**Exercise:**
In the records below, find the line containing "民生银行 & 0.11". Restate it and all the lines after it exactly, and omit the rest.

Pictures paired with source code

━━━━━━

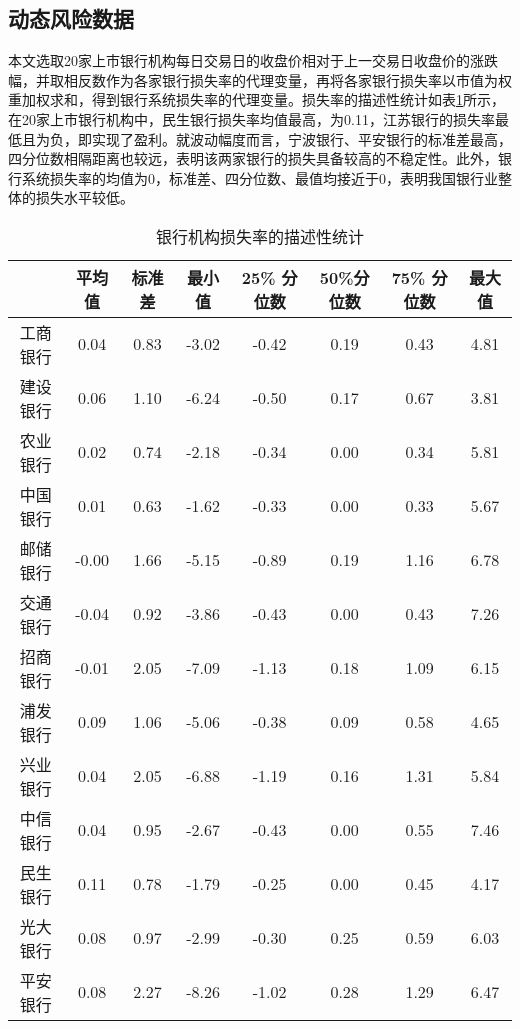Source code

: \documentclass[lang=cn]{elegantpaper}
\begin{document}
\subsection{动态风险数据}
本文选取20家上市银行机构每日交易日的收盘价相对于上一交易日收盘价的涨跌幅，并取相反数作为各家银行损失率的代理变量，再将各家银行损失率以市值为权重加权求和，得到银行系统损失率的代理变量。损失率的描述性统计如表\ref{表5}所示，在20家上市银行机构中，民生银行损失率均值最高，为0.11，江苏银行的损失率最低且为负，即实现了盈利。就波动幅度而言，宁波银行、平安银行的标准差最高，四分位数相隔距离也较远，表明该两家银行的损失具备较高的不稳定性。此外，银行系统损失率的均值为0，标准差、四分位数、最值均接近于0，表明我国银行业整体的损失水平较低。

\setlength{\tabcolsep}{9.7pt}
\begin{longtable}{cccccccc}
    \caption{银行机构损失率的描述性统计}
    \label{表5}\\
    \toprule
         & 平均值   & 标准差  & 最小值    & 25\% 分位数 & 50\%分位数 & 75\% 分位数 & 最大值  \\ \midrule
    \endhead
    \bottomrule
    \endfoot
    \endlastfoot
    工商银行 & 0.04  & 0.83 & -3.02  & -0.42    & 0.19    & 0.43     & 4.81 \\
    建设银行 & 0.06  & 1.10 & -6.24  & -0.50    & 0.17    & 0.67     & 3.81 \\
    农业银行 & 0.02  & 0.74 & -2.18  & -0.34    & 0.00    & 0.34     & 5.81 \\
    中国银行 & 0.01  & 0.63 & -1.62  & -0.33    & 0.00    & 0.33     & 5.67 \\
    邮储银行 & -0.00 & 1.66 & -5.15  & -0.89    & 0.19    & 1.16     & 6.78 \\
    交通银行 & -0.04 & 0.92 & -3.86  & -0.43    & 0.00    & 0.43     & 7.26 \\
    招商银行 & -0.01 & 2.05 & -7.09  & -1.13    & 0.18    & 1.09     & 6.15 \\
    浦发银行 & 0.09  & 1.06 & -5.06  & -0.38    & 0.09    & 0.58     & 4.65 \\
    兴业银行 & 0.04  & 2.05 & -6.88  & -1.19    & 0.16    & 1.31     & 5.84 \\
    中信银行 & 0.04  & 0.95 & -2.67  & -0.43    & 0.00    & 0.55     & 7.46 \\
    民生银行 & 0.11  & 0.78 & -1.79  & -0.25    & 0.00    & 0.45     & 4.17 \\
    光大银行 & 0.08  & 0.97 & -2.99  & -0.30    & 0.25    & 0.59     & 6.03 \\
    平安银行 & 0.08  & 2.27 & -8.26  & -1.02    & 0.28    & 1.29     & 6.47 \\

\end{longtable}
\end{document}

━━━━━━

**Answer to the problem:**
    民生银行 & 0.11  & 0.78 & -1.79  & -0.25    & 0.00    & 0.45     & 4.17 \\
    光大银行 & 0.08  & 0.97 & -2.99  & -0.30    & 0.25    & 0.59     & 6.03 \\
    平安银行 & 0.08  & 2.27 & -8.26  & -1.02    & 0.28    & 1.29     & 6.47 \\

\end{longtable}
\end{document}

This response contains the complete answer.